→ **DATA PROVIDED**

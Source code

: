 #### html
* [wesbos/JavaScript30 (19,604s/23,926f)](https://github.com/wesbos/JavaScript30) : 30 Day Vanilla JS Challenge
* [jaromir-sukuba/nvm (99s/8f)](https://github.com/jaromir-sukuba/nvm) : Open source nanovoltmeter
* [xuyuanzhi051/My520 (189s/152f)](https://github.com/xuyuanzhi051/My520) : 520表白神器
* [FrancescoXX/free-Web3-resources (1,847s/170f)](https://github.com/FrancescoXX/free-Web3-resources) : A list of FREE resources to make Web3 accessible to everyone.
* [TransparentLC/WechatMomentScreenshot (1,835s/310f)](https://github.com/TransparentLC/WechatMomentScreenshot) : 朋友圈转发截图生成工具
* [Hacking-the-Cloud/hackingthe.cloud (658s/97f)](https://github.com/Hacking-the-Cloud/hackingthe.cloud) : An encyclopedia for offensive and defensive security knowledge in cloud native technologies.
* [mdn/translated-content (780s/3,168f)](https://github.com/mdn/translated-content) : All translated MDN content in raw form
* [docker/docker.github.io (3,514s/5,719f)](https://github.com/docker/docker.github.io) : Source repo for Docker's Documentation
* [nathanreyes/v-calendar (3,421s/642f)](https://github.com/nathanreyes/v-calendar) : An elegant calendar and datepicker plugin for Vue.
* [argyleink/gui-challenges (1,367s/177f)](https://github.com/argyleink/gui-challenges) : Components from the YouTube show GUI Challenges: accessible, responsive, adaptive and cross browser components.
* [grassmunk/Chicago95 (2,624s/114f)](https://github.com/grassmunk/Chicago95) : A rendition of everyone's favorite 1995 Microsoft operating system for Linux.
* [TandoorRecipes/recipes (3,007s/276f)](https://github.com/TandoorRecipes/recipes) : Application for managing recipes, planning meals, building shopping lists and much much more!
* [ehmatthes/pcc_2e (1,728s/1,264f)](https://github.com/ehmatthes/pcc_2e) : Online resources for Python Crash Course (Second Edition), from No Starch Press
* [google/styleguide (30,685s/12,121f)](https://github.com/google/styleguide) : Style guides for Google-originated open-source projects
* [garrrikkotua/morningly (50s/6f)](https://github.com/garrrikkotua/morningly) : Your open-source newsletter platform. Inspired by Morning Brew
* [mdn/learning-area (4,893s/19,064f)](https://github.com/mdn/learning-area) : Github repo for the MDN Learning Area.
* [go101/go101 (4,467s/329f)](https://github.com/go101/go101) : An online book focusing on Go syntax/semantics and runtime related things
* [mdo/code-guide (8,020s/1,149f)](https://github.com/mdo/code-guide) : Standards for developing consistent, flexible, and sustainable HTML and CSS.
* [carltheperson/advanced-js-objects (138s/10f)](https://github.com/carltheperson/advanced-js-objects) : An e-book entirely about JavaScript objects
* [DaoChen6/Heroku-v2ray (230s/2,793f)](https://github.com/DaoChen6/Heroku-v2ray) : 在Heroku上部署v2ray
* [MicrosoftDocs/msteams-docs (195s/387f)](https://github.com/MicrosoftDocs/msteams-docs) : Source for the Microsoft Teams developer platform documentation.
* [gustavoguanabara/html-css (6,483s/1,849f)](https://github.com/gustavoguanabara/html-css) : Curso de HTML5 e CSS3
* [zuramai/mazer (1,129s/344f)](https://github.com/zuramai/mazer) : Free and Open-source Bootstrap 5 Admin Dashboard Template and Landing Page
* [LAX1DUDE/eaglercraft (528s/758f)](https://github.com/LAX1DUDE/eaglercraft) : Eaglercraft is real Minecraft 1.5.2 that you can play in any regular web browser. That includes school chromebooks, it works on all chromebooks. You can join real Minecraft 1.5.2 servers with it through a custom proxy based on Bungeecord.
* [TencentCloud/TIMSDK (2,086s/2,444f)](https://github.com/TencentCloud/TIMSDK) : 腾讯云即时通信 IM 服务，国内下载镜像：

→ **WORK TO COMPLETE**
Go through the listing above and list every line that has the word "browser".

→ **TASK OUTPUT**
* [argyleink/gui-challenges (1,367s/177f)](https://github.com/argyleink/gui-challenges) : Components from the YouTube show GUI Challenges: accessible, responsive, adaptive and cross browser components.
* [LAX1DUDE/eaglercraft (528s/758f)](https://github.com/LAX1DUDE/eaglercraft) : Eaglercraft is real Minecraft 1.5.2 that you can play in any regular web browser. That includes school chromebooks, it works on all chromebooks. You can join real Minecraft 1.5.2 servers with it through a custom proxy based on Bungeecord.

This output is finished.